::: Input records :::

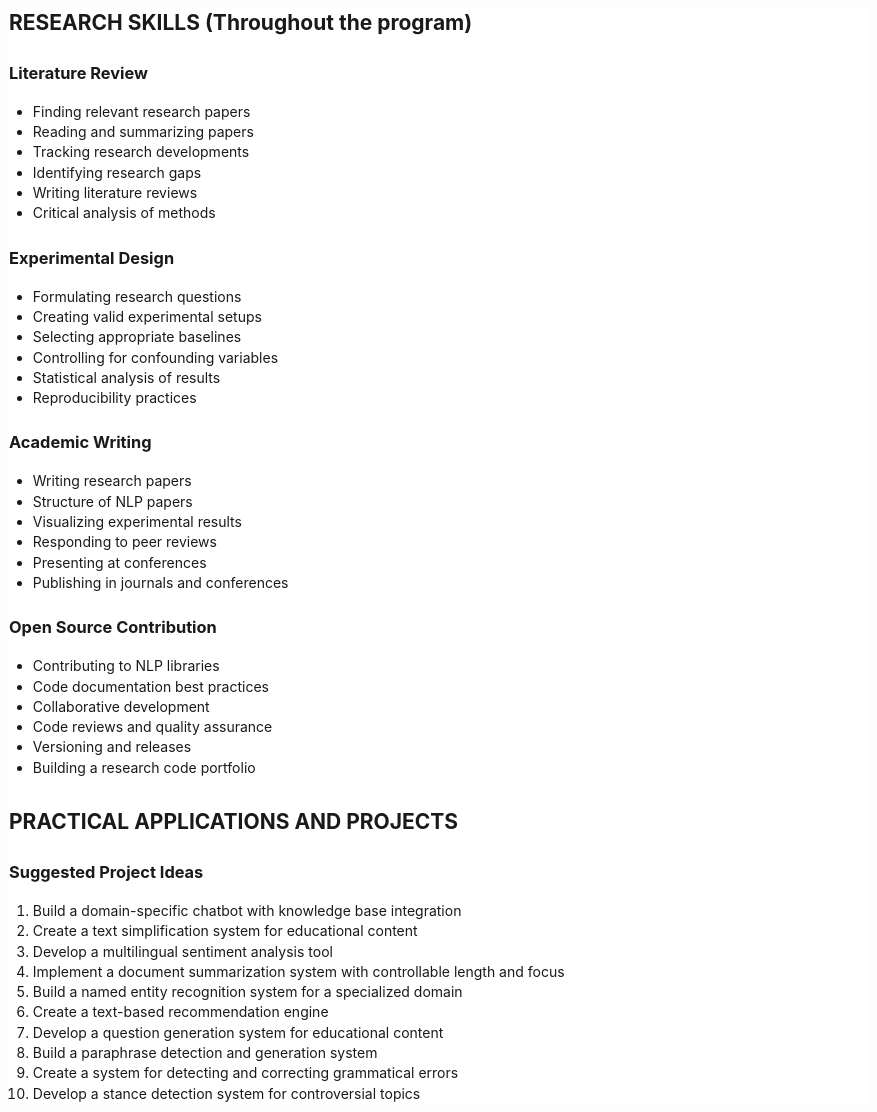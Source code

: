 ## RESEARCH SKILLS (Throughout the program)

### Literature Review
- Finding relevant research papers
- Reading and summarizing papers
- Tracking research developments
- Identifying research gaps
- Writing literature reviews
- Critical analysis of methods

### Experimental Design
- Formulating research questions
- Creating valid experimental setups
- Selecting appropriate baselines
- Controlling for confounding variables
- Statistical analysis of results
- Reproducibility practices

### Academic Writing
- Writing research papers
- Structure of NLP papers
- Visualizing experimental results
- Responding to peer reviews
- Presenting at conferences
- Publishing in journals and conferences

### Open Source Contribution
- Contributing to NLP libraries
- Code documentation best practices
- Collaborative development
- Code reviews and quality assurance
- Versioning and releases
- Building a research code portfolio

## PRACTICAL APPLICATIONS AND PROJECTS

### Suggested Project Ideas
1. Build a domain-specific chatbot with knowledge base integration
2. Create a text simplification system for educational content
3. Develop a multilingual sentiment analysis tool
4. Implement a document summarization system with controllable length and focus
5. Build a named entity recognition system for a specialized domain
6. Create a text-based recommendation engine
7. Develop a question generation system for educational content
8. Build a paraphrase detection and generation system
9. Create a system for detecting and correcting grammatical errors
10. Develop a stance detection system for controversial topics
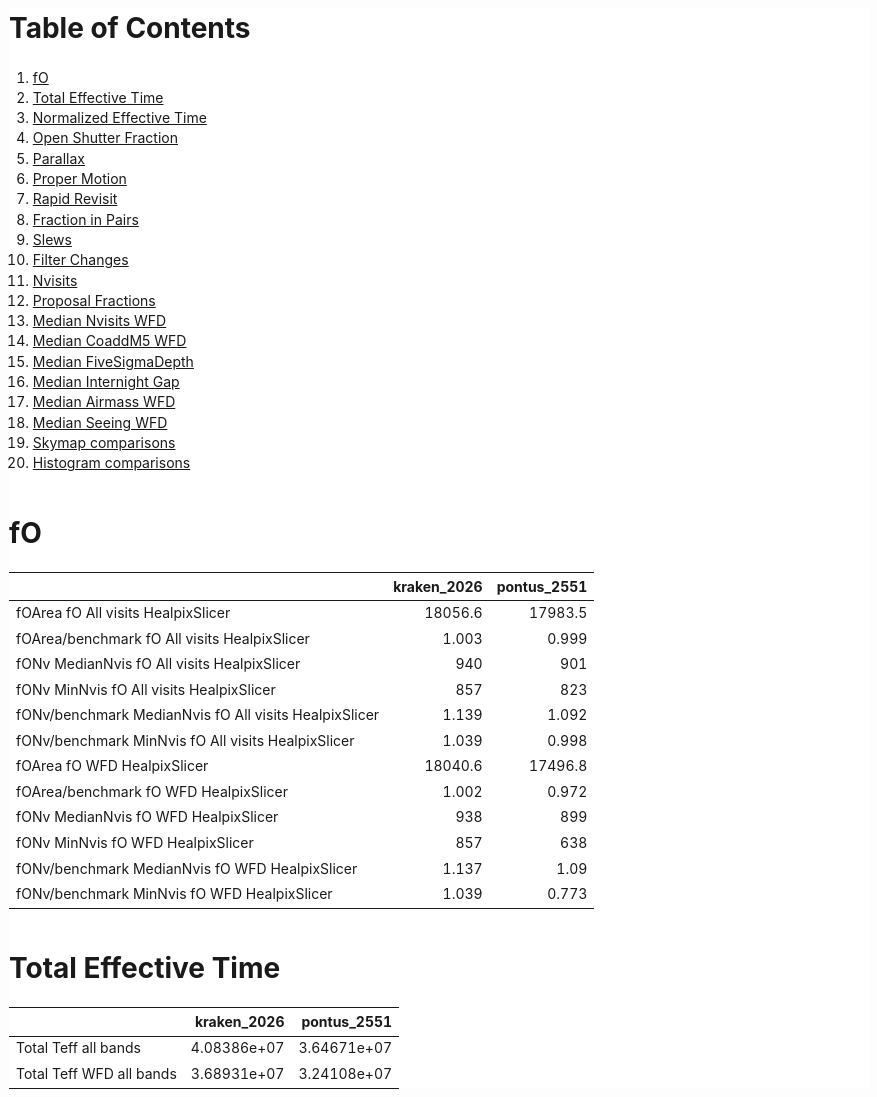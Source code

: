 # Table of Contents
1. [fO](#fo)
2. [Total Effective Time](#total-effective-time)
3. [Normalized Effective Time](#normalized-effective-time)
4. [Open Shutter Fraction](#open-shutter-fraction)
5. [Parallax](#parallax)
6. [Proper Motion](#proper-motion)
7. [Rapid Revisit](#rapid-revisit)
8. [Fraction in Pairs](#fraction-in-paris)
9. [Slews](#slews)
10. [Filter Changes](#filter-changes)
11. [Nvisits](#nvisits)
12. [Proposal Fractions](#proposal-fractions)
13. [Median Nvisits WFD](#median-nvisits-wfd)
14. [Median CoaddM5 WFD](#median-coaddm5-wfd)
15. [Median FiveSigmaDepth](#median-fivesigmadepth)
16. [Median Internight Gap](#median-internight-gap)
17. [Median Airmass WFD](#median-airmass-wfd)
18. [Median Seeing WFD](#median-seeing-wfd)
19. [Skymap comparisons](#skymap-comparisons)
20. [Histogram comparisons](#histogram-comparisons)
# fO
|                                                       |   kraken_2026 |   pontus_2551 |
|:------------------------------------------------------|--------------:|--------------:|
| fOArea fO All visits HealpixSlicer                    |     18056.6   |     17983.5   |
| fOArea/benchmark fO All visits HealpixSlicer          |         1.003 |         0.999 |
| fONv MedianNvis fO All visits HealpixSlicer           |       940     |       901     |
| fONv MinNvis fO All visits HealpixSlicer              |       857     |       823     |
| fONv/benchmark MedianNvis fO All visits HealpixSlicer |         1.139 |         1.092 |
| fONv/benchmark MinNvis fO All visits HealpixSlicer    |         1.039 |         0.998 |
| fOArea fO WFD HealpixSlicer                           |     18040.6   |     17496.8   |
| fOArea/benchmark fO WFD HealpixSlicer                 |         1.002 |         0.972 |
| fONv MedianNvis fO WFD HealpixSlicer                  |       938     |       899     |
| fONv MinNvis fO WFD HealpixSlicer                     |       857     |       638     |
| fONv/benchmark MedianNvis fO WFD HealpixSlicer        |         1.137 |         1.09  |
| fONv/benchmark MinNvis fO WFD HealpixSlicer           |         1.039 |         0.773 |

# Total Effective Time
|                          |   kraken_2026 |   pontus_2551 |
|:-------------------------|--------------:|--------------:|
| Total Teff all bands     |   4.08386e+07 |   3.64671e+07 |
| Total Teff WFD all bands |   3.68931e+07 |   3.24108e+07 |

:::
::: Input records :::

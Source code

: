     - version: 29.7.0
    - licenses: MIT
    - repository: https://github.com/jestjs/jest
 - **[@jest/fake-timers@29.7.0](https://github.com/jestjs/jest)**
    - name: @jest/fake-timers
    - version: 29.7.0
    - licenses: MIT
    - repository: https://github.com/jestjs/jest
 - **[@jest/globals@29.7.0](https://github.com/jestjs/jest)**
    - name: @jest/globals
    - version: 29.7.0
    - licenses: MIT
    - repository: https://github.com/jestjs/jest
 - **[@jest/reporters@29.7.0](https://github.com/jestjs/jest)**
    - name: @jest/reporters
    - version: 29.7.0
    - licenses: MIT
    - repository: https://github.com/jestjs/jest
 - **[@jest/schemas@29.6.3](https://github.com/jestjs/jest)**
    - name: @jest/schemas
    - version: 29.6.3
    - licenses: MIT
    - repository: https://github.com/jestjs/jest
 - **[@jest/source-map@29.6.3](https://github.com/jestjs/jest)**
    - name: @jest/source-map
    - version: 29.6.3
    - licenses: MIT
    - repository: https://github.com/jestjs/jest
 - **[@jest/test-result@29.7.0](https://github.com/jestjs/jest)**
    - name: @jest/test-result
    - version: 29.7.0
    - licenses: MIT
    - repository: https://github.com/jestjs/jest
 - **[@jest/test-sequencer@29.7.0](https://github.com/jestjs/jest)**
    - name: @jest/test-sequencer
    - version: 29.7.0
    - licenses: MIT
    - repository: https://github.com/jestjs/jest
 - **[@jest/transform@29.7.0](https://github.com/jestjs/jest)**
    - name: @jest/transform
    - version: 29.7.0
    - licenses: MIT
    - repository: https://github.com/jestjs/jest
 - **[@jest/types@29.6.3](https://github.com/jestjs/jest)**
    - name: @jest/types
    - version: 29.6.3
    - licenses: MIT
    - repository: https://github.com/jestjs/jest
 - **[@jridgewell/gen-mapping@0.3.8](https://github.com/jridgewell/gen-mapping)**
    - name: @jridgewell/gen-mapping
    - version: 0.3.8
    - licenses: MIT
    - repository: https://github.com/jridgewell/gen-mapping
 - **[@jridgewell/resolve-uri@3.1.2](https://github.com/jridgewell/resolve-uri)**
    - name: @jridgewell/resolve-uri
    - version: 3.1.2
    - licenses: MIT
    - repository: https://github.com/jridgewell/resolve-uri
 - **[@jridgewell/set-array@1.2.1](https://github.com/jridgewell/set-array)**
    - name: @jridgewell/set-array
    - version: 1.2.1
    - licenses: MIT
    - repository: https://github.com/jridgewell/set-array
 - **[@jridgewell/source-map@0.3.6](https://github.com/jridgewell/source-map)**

:::

▸ **Your objective**: Look above for the line holding "15. [Median FiveSigmaDepth](#median-fivesigmadepth)" and the line holding "19. [Skymap comparisons](#skymap-comparisons)", then output exactly those two lines and every line between them, nothing more.

▸ **Your response**:
15. [Median FiveSigmaDepth](#median-fivesigmadepth)
16. [Median Internight Gap](#median-internight-gap)
17. [Median Airmass WFD](#median-airmass-wfd)
18. [Median Seeing WFD](#median-seeing-wfd)
19. [Skymap comparisons](#skymap-comparisons)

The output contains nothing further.